ENTRIES PROVIDED:
----------

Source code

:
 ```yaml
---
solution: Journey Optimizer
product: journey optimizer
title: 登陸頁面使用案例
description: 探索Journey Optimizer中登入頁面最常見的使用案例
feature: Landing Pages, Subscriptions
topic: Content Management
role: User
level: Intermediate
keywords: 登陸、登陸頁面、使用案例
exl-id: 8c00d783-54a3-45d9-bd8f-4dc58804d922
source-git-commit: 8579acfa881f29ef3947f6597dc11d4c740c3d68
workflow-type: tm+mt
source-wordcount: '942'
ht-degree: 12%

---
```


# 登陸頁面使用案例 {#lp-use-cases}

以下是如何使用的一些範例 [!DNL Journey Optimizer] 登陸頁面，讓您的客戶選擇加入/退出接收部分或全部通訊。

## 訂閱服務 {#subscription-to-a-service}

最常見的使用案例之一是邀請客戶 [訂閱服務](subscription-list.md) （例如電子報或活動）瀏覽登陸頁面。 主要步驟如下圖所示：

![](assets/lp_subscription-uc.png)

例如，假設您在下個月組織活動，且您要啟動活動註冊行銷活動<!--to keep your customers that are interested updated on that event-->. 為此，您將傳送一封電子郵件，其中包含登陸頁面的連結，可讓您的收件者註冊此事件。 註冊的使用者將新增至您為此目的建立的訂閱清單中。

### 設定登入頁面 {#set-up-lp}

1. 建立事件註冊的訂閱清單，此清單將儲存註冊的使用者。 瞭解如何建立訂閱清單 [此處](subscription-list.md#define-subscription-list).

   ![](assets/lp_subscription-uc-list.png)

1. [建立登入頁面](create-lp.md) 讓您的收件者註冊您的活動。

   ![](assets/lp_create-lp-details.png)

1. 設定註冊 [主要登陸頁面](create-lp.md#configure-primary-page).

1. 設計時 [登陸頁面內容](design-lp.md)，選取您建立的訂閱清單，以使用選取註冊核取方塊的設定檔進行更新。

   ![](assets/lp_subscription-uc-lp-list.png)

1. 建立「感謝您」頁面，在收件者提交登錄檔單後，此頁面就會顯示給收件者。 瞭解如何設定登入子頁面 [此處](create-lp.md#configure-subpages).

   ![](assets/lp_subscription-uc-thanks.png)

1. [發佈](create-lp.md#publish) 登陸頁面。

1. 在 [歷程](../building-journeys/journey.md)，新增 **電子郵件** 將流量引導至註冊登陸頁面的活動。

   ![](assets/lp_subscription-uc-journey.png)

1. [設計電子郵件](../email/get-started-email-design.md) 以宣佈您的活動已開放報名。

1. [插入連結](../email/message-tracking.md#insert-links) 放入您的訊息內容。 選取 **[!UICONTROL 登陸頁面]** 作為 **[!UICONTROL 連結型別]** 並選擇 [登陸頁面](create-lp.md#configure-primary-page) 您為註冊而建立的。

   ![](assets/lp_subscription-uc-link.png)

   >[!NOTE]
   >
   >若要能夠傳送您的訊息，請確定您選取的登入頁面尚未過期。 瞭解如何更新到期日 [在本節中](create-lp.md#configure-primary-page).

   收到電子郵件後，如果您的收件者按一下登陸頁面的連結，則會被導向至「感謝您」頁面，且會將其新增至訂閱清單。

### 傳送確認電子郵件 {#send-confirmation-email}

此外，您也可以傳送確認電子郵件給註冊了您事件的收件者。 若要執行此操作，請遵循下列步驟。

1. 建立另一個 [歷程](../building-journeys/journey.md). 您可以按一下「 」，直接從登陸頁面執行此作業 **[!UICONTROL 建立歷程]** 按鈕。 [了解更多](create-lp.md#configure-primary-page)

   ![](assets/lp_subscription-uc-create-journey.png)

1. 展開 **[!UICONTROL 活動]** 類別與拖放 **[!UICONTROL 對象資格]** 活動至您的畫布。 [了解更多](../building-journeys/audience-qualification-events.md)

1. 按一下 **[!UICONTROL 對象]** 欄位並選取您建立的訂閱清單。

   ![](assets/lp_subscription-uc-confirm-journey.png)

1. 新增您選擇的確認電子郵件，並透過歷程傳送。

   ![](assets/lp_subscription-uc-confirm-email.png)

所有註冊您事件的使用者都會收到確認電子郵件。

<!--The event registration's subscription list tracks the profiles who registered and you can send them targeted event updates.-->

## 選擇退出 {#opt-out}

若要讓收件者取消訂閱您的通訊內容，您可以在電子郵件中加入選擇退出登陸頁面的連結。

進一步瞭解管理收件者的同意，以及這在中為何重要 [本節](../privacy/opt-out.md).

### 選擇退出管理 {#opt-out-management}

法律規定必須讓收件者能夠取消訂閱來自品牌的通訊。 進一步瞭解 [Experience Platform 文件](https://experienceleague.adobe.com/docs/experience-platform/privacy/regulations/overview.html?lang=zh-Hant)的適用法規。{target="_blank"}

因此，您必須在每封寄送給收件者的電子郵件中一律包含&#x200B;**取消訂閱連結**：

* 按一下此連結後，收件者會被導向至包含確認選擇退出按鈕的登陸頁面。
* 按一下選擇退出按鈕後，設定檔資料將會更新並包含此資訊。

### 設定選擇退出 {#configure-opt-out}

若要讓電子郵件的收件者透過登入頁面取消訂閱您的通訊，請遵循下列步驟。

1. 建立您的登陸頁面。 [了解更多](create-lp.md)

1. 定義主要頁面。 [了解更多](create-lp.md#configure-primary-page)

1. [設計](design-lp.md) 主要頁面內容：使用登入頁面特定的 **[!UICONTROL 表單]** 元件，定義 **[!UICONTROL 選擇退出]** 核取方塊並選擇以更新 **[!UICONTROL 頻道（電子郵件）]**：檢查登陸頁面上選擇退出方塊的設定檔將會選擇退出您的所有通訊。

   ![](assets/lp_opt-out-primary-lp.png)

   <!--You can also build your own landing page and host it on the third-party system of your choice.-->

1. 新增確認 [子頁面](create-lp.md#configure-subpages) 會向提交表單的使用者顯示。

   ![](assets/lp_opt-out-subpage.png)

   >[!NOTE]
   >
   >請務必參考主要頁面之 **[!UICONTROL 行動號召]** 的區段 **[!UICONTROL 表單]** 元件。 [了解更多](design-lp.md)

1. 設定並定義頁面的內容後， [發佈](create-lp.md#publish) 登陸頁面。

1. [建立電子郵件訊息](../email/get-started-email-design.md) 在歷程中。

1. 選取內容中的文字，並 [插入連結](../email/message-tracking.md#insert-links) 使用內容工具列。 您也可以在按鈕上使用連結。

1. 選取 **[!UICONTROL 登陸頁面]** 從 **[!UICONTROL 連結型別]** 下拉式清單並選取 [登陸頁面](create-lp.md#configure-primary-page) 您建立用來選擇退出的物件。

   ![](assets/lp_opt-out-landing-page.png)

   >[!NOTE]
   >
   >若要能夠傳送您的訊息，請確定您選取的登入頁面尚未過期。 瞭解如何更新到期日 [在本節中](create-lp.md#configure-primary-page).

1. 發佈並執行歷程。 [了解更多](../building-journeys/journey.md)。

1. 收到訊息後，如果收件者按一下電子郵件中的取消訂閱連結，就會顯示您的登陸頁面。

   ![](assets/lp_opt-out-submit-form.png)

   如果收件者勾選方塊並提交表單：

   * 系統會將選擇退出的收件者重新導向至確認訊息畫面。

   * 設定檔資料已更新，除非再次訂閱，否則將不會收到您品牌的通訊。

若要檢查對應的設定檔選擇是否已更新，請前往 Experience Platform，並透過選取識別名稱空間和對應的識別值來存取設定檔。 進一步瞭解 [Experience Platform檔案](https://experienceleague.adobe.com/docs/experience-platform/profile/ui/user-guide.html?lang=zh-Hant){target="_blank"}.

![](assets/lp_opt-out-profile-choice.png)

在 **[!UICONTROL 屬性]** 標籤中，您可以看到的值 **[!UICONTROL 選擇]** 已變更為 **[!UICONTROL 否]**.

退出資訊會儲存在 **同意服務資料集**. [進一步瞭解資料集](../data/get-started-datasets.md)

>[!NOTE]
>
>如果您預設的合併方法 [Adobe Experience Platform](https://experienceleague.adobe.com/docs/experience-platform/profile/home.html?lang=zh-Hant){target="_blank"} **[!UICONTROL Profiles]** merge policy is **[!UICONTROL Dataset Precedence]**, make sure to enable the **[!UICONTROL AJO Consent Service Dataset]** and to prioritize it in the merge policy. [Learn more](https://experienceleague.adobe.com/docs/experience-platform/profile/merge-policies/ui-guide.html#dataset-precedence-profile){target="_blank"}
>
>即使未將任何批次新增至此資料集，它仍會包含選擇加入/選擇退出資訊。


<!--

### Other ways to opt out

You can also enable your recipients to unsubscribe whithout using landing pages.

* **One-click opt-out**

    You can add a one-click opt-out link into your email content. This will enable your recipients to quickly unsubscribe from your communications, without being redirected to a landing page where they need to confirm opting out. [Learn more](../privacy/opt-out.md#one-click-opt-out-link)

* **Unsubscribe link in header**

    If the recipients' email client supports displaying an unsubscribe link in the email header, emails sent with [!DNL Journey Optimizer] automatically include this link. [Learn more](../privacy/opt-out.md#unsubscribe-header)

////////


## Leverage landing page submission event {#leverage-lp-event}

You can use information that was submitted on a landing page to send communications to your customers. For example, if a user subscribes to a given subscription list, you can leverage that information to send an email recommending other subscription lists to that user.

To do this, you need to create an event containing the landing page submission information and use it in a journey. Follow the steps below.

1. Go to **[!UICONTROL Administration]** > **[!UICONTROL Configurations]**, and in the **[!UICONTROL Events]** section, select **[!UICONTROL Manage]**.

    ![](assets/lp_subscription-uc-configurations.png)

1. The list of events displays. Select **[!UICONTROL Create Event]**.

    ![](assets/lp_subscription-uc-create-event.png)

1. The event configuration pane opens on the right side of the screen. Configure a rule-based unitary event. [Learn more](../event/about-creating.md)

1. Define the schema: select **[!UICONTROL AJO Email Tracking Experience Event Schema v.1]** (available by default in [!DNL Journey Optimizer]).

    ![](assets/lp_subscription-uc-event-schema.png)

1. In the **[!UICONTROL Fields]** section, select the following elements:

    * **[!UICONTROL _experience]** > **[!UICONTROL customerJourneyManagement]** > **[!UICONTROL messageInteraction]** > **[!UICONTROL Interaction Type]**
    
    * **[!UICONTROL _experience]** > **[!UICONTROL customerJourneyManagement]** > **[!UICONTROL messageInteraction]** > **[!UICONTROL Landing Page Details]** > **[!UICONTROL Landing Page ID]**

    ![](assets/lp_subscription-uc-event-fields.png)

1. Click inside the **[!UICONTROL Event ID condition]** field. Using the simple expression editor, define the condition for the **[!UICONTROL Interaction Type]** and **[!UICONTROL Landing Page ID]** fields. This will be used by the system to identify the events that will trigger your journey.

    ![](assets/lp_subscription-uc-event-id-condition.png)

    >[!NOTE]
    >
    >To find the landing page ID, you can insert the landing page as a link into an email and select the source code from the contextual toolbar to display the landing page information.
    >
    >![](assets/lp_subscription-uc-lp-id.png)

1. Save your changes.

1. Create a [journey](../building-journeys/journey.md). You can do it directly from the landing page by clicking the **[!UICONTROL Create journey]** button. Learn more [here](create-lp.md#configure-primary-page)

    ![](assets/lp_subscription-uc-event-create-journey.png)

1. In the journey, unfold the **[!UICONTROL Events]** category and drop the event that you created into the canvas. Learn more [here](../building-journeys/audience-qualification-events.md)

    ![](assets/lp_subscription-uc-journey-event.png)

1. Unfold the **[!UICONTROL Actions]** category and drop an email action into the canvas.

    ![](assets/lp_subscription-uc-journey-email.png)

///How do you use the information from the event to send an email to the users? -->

----------

THE TASK:
Read the listing line by line, and copy each line in which the word "訂閱服務" is found.

EXERCISE ANSWER:
## 訂閱服務 {#subscription-to-a-service}
最常見的使用案例之一是邀請客戶 [訂閱服務](subscription-list.md) （例如電子報或活動）瀏覽登陸頁面。 主要步驟如下圖所示：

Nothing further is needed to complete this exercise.